Exercise directions:
Beginning with the line that holds "- 观点信息：信息的唯一目的就是支持或者反对某种观点。容量在这儿是最重要 的，而不是能记住。" in the data below, give again every line through the one that holds "- 在第一个条目和触发物之间建立联系。", exactly as written.

===== Supplied entries =====

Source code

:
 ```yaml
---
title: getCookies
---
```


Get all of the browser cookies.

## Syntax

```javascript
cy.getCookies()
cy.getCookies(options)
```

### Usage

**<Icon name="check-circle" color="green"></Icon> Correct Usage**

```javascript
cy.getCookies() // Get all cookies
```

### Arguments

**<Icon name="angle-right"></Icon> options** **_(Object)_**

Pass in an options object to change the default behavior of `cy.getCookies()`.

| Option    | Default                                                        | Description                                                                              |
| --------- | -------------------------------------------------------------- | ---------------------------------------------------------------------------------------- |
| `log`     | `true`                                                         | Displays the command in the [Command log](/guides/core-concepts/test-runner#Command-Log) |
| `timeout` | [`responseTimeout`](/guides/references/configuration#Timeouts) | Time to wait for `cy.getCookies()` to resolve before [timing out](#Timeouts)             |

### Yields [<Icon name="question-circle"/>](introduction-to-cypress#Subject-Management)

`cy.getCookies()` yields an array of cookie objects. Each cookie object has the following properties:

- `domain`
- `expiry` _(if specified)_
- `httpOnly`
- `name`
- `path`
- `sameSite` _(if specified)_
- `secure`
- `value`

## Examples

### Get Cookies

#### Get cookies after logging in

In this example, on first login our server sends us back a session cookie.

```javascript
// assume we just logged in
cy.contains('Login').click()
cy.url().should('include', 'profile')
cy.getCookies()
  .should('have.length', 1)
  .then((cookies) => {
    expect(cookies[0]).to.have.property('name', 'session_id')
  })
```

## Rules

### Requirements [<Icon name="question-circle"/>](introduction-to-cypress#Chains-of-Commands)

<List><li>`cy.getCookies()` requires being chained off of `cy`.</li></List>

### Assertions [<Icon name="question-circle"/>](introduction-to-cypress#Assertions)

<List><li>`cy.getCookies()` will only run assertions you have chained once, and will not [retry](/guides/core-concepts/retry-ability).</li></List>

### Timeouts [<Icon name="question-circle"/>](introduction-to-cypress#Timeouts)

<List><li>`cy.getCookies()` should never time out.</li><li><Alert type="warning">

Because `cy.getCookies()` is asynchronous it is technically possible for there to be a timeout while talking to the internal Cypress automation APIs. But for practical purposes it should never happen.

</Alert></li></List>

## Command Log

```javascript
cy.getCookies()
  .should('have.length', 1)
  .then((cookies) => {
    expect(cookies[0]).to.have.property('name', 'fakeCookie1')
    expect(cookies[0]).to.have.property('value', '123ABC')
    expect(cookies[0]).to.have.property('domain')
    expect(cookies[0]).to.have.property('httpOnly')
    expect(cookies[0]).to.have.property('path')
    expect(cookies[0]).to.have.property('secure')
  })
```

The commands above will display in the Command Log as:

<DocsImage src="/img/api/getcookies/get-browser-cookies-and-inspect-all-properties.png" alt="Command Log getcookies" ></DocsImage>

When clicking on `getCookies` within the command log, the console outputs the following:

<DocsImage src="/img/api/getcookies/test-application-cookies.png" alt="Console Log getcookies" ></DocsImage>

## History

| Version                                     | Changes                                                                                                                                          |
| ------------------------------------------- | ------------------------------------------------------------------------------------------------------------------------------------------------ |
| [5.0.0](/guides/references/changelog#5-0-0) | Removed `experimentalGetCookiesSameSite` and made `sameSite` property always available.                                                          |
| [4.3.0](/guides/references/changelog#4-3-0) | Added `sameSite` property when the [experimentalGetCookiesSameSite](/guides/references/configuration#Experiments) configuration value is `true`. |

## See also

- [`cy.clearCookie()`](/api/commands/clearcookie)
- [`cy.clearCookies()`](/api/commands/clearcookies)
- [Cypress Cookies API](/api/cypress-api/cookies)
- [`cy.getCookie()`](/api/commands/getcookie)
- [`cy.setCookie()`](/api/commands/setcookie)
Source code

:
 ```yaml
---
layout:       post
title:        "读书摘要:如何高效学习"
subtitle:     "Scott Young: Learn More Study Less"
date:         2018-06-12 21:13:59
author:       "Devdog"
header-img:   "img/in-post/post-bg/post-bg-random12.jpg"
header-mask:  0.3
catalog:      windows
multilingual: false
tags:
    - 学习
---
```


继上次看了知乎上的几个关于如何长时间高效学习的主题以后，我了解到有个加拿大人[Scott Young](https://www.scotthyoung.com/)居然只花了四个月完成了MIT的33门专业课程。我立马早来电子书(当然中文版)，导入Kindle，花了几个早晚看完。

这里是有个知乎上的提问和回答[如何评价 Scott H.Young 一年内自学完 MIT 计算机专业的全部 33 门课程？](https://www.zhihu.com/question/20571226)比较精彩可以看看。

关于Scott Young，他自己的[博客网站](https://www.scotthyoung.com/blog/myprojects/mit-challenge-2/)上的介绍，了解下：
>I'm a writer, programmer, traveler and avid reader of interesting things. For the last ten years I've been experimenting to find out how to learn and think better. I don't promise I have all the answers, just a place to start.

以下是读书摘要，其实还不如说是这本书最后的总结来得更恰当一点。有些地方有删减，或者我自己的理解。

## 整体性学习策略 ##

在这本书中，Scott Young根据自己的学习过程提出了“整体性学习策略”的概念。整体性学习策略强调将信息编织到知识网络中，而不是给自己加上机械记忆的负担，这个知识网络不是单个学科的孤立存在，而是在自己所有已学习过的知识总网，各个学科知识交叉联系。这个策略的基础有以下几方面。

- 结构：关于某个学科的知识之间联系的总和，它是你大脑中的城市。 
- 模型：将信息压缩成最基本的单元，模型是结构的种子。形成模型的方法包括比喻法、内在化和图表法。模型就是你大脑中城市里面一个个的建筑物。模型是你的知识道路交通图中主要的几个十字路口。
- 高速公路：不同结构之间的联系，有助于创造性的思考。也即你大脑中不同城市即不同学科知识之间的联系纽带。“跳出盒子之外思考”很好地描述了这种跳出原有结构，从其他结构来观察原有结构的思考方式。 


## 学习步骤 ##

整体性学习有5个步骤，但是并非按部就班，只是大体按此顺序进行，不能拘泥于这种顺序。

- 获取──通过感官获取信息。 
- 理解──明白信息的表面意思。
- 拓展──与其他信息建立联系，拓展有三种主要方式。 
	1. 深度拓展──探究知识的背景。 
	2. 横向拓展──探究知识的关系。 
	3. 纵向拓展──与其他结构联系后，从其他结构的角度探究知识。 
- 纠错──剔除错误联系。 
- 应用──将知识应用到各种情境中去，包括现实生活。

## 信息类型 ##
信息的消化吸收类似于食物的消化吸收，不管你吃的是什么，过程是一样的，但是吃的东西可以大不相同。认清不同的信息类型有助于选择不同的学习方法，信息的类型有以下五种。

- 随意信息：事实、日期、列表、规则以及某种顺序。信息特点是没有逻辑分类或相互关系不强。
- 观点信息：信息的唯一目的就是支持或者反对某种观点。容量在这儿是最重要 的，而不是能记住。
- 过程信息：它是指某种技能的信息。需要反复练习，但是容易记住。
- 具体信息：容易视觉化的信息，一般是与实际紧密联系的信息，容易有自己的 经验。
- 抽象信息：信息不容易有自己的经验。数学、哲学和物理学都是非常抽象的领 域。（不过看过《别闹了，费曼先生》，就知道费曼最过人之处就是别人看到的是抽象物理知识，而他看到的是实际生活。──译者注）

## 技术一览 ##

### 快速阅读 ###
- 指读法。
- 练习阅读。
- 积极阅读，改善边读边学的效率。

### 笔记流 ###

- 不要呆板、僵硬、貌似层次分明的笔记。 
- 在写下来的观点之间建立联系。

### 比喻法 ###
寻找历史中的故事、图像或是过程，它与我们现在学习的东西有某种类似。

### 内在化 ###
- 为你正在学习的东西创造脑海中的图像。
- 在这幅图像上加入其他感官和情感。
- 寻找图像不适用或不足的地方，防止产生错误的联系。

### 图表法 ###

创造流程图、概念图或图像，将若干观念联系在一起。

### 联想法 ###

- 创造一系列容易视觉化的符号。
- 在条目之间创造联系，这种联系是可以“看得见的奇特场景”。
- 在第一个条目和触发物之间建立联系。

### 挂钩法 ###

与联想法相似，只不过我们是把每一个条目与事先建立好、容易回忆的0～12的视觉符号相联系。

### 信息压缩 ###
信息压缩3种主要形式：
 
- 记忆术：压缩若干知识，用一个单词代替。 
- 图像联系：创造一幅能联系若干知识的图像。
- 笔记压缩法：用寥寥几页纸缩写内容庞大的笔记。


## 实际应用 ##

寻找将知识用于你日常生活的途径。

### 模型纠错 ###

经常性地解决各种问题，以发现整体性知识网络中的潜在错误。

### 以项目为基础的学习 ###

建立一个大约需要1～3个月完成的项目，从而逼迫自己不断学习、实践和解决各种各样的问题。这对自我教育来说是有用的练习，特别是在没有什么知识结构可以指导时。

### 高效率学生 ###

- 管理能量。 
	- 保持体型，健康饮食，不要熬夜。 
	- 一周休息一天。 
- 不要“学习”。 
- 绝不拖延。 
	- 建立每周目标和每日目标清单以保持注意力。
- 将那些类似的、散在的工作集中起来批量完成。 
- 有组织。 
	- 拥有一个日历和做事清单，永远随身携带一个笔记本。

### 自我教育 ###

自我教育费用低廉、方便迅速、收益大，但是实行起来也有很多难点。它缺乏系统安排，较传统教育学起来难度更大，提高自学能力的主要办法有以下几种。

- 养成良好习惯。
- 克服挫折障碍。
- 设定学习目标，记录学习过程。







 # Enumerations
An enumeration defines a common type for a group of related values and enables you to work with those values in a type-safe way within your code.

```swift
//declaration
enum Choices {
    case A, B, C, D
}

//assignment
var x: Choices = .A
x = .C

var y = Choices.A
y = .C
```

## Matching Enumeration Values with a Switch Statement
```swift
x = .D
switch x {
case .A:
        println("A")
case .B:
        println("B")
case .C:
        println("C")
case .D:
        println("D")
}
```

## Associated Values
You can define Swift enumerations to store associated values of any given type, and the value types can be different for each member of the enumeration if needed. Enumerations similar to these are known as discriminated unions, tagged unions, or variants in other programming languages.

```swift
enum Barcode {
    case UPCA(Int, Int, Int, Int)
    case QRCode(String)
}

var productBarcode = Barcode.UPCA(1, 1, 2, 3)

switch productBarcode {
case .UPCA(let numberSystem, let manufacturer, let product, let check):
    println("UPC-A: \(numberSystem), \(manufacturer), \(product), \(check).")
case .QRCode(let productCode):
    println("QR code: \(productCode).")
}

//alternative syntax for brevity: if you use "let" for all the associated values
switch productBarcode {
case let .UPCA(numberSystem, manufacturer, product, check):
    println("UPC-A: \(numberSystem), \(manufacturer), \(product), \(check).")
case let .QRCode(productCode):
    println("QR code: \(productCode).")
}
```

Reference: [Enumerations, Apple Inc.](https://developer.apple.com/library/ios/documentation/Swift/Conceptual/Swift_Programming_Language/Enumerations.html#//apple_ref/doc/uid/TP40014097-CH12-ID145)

=====

Output below:
- 观点信息：信息的唯一目的就是支持或者反对某种观点。容量在这儿是最重要 的，而不是能记住。
- 过程信息：它是指某种技能的信息。需要反复练习，但是容易记住。
- 具体信息：容易视觉化的信息，一般是与实际紧密联系的信息，容易有自己的 经验。
- 抽象信息：信息不容易有自己的经验。数学、哲学和物理学都是非常抽象的领 域。（不过看过《别闹了，费曼先生》，就知道费曼最过人之处就是别人看到的是抽象物理知识，而他看到的是实际生活。──译者注）

## 技术一览 ##

### 快速阅读 ###
- 指读法。
- 练习阅读。
- 积极阅读，改善边读边学的效率。

### 笔记流 ###

- 不要呆板、僵硬、貌似层次分明的笔记。 
- 在写下来的观点之间建立联系。

### 比喻法 ###
寻找历史中的故事、图像或是过程，它与我们现在学习的东西有某种类似。

### 内在化 ###
- 为你正在学习的东西创造脑海中的图像。
- 在这幅图像上加入其他感官和情感。
- 寻找图像不适用或不足的地方，防止产生错误的联系。

### 图表法 ###

创造流程图、概念图或图像，将若干观念联系在一起。

### 联想法 ###

- 创造一系列容易视觉化的符号。
- 在条目之间创造联系，这种联系是可以“看得见的奇特场景”。
- 在第一个条目和触发物之间建立联系。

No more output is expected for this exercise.